The dollar will trade at US$0.99 per euro and Japanese yen 123.24 at the end of the year, according to the average forecast of 51 analysts, traders and investors surveyed by Bloomberg News.
It was recently at US$0.9915 per euro and Japanese yen 119.59. Against a trade-weighted index of six currencies, compiled by the New York Board of Trade, it dropped 10 percent in the past quarter.
"Investor confidence in US assets has been badly shaken, but it's difficult to see that the dollar's decline will persist," said Adrian Cunningham, who helps oversee US$150 million at Abbey National Plc's Talorcan hedge fund in Glasgow, Scotland. "The US economy is recovering."
The world's biggest economy is expected to grow faster than those of Europe and Japan this year, which may lure investors back to dollar-denominated assets.
A slower-than-forecast recovery in US corporate profits and concern that companies are using accounting practices to falsely inflate earnings had led some investors to lose confidence in US investments.
The world's biggest economy will grow 2.3 percent in 2002, according to the International Monetary Fund. That compares with expansion of 1.4 percent in the 12 countries that share the euro and a contraction of 1 percent in Japan. The US grew an annual 6.1 percent in the first quarter, its fastest pace for two years, while the euro-region economy expanded 0.2 percent.

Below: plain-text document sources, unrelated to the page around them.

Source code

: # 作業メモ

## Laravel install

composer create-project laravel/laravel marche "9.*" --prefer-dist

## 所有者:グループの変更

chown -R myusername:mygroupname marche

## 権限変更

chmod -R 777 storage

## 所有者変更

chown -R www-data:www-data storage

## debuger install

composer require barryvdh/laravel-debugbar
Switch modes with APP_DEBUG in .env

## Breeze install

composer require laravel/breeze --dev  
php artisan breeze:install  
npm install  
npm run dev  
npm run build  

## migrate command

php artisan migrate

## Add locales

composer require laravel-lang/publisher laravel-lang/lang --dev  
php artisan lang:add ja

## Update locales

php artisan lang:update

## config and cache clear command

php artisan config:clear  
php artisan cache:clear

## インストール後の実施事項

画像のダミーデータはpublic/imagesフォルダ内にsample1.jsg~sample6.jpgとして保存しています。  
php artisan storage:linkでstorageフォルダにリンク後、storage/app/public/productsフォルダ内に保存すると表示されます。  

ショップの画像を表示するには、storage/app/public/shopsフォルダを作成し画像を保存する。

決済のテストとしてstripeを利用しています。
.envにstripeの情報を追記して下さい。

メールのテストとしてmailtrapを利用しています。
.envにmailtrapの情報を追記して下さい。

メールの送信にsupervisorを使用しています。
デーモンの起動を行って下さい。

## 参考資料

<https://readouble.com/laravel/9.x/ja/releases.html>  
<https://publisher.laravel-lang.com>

The dollar slumped 9 percent or more against the euro, the yen and the Swiss franc in the first half as some investors dumped dollar holdings. The Standard & Poor's 500 stock index has tumbled 13 percent this year, its biggest first-half loss since the 1970s, while the Dow Jones Industrial Average fell 7.5 percent.
"A lack of confidence in US assets is the main problem for the dollar," said Scott Barlass, director of currencies at Abbey National Asset Managers in Glasgow, where he helps oversee Japanese yen 14 billion (US$20 billion). He sold dollars this year for currencies such as the euro, the yen and the Swiss franc.
Barlass expects the dollar to weaken to US$1.05 per euro by the year's end. The euro hasn't been worth US$1 since February 2000.